Bias and consistency
Any system trained on large historical datasets may reflect existing biases. Even simple tools (for example, automatic risk scoring) can embed assumptions that are hard to interrogate.
These concerns are driving the cautious stance many courts are taking: using AI as support, not as a substitute for reading the papers and applying the law.
What this means for your duty to the court
From the solicitor side, professional obligations have not materially changed:
- You must not mislead the court, whether intentionally or recklessly.
- You must ensure submissions are properly researched and sourced, even if AI assists with drafting.
- You remain responsible for the accuracy of authorities you cite.
If AI was involved anywhere in your process – for research, drafting skeleton arguments, or summarising evidence – think about:
- Verification – have you checked all authorities on trusted services and read the key cases yourself?
- Attribution – are you clear in your own notes which parts of the analysis are AI‑suggested and which are your judgment?
- Audit trail – could you, if pressed, explain what you did, what tools you used and how you verified the output?
The court cares less whether you used AI and more whether your submissions are accurate, fair and properly supported.
Practical checklist for AI‑touching submissions
When AI has been used in preparing written advocacy or significant correspondence to the court, consider building these steps into your routine.
-
Clean research record
- Maintain a short note of which tools you used and for what (orientation, summarisation, drafting).
- Keep a separate list of every authority you actually rely on, with where and how you verified it.
-
Manual review of each authority
- Read the full text of key cases.
- Confirm that the proposition you cite is genuinely supported, and not overstated by an AI‑generated summary.
-
Plain‑language explanation of the law
- Use AI to help make explanations clearer, but sense‑check that no nuance has been flattened or misrepresented.
- Pay particular attention to limitations and exceptions: are they still accurately captured?
-
Disclosure to the court (if appropriate)
- If a court issues specific guidance on disclosure of AI use in documents, follow it carefully.
- Even where there is no formal requirement, you may choose to explain in broad terms that certain summaries were AI‑assisted but all authorities were independently verified.
-
Internal sign‑off
- For important or novel matters, consider a short internal checklist before filing, covering verification completed, key risks considered and any AI‑related issues noted.
Talking to clients about AI and judgments
Clients are increasingly hearing that “AI will tell the judge what to do” or that they can “plug the case into a system and get the likely outcome”.

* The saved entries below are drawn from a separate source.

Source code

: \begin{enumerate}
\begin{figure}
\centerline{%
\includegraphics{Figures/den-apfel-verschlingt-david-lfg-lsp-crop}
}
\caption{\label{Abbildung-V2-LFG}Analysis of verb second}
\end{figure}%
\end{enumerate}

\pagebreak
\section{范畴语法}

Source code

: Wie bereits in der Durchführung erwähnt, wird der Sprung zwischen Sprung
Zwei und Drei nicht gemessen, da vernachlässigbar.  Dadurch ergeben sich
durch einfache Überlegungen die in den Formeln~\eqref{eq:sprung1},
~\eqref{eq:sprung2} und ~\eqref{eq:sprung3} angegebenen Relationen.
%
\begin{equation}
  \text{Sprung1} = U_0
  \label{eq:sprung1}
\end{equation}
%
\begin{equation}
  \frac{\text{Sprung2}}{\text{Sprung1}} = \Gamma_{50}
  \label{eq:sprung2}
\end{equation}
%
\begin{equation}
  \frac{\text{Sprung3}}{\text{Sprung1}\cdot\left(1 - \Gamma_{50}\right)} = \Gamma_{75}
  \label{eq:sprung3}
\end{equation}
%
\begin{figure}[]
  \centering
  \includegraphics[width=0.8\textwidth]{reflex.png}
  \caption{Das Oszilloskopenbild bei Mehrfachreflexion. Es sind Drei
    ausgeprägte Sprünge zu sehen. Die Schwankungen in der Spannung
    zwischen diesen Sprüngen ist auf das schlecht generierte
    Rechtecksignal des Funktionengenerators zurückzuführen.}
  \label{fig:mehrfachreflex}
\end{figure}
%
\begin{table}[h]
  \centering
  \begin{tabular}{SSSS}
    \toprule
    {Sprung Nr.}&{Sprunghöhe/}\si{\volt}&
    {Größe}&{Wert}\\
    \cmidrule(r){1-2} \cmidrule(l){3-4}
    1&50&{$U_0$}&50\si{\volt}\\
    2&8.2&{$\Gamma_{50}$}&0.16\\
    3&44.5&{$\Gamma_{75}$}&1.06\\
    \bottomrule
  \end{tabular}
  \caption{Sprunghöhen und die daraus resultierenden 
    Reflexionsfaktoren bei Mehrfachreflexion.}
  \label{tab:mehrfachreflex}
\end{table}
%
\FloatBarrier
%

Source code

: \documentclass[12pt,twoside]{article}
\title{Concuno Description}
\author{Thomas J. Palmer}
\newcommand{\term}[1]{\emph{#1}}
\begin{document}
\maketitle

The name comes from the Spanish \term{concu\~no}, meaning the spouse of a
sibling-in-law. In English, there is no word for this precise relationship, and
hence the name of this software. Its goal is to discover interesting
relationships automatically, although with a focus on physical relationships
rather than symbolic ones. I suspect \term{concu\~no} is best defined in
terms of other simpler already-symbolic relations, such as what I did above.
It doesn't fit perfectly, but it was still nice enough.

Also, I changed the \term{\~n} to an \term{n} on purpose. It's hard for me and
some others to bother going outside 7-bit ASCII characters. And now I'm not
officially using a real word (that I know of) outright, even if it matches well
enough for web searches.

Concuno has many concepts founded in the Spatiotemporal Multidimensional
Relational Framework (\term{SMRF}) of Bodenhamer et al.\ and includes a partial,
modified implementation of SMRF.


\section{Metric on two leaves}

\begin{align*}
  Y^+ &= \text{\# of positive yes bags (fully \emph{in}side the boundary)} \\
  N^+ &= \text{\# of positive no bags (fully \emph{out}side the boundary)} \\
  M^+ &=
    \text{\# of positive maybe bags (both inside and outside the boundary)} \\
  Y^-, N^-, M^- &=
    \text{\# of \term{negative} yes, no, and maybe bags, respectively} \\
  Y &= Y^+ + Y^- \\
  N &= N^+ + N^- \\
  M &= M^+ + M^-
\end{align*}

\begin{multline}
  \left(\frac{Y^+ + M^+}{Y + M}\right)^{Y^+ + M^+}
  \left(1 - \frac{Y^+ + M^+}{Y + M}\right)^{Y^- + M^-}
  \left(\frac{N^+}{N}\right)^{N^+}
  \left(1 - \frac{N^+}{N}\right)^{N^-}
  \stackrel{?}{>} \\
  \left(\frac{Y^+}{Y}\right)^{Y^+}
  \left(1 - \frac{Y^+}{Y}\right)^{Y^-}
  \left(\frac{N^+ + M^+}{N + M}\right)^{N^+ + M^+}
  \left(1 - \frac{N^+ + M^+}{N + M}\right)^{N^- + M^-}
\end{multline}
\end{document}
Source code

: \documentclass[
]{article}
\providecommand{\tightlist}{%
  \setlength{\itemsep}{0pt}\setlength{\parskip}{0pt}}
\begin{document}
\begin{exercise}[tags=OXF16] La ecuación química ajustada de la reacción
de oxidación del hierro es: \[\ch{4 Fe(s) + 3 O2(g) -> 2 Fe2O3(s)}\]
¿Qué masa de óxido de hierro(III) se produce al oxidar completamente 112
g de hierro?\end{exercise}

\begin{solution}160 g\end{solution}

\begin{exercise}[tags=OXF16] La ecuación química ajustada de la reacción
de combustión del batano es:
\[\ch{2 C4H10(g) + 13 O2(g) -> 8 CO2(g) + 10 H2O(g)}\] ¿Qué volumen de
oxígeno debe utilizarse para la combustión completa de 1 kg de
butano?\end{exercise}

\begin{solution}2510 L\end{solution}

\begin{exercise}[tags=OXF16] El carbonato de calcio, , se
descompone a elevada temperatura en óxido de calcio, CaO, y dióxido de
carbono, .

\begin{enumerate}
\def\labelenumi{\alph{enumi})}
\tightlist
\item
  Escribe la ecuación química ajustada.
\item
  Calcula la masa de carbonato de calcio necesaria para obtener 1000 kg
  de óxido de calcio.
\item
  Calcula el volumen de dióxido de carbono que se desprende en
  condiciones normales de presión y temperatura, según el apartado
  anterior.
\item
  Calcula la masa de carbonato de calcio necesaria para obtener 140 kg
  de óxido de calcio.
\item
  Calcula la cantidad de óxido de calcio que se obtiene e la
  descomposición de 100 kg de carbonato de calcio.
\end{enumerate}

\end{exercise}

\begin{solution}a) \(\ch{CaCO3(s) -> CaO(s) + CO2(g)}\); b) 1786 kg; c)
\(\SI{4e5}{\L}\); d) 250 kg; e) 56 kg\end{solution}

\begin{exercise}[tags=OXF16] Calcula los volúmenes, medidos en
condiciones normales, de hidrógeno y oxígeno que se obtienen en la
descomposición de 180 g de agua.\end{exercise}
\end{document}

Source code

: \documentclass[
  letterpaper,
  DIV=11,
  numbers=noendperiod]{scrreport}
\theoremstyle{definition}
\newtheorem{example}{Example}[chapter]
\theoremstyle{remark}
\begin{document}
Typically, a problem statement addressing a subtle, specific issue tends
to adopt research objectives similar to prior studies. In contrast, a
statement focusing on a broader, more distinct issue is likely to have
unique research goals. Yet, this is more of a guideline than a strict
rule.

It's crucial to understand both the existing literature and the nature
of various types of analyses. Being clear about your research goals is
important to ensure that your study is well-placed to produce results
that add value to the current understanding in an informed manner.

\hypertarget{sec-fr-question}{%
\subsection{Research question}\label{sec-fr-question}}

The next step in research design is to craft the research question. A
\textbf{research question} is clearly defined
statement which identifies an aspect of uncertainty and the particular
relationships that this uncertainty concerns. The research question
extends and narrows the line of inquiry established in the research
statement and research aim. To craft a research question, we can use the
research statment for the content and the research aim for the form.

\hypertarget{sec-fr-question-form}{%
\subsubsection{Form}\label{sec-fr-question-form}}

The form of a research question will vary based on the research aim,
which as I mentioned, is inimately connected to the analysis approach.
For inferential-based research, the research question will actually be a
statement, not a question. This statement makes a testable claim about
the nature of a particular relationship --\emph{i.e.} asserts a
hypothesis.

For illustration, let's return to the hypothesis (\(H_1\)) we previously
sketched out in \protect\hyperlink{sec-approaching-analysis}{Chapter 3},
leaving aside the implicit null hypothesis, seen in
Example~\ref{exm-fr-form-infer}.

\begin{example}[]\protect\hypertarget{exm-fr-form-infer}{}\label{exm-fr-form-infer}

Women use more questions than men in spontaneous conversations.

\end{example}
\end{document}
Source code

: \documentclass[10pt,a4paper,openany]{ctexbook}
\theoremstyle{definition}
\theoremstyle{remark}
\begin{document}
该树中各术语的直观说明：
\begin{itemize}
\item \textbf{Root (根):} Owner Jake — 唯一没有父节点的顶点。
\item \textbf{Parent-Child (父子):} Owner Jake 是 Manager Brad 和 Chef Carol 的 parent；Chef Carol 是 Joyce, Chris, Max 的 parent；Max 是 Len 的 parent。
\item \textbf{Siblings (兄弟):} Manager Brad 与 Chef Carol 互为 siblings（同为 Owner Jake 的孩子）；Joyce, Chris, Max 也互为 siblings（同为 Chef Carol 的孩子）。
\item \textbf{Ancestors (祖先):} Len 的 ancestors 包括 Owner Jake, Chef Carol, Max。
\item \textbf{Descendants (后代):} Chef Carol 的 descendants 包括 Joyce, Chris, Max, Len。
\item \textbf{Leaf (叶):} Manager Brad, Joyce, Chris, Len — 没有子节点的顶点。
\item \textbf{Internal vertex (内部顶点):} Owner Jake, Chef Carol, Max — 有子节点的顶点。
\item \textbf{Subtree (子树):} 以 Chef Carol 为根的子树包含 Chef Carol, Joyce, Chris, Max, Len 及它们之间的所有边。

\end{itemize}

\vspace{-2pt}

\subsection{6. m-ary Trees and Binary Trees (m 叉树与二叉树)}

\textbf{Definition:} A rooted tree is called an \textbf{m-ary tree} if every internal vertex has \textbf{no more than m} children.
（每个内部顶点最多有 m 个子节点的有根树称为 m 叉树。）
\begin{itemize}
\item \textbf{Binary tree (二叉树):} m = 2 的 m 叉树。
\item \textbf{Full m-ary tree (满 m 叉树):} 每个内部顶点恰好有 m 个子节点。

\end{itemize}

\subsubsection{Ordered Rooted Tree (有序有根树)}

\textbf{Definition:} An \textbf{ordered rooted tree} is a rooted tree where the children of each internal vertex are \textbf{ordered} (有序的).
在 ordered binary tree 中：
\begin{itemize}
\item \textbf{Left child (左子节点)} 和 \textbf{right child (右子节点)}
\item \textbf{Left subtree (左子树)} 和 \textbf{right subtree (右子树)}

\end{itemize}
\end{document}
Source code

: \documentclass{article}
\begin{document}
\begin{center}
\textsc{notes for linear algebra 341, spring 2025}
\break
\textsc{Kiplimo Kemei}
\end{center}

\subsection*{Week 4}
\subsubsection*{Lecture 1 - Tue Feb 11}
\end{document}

It helps to set expectations clearly.
- AI can help with understanding trends and surfacing arguments, but no system can guarantee how a particular judge will decide a real case.
- The court’s reasoning is constrained by the evidence and arguments properly before it, not by what an algorithm says is likely.
- Your own use of AI is about making your work more efficient and thorough, not outsourcing judgment.
Being transparent about these limits both manages risk and, in many cases, reassures clients that you are using technology thoughtfully rather than blindly.
How this connects back to your internal AI strategy
Thinking about AI in judgments naturally feeds back into how you design your internal workflows.
- Research processes should make it easy to track authorities and verification, not just paste AI output into advice.
- Case management and document systems should support audit trails for AI‑assisted drafting.
- Training should include the court’s perspective on AI, not just productivity tips for fee‑earners.
That way, if and when guidance from the judiciary becomes more specific, you will already be close to compliance rather than scrambling to retrofit controls.
This article is general information for practitioners — not legal advice.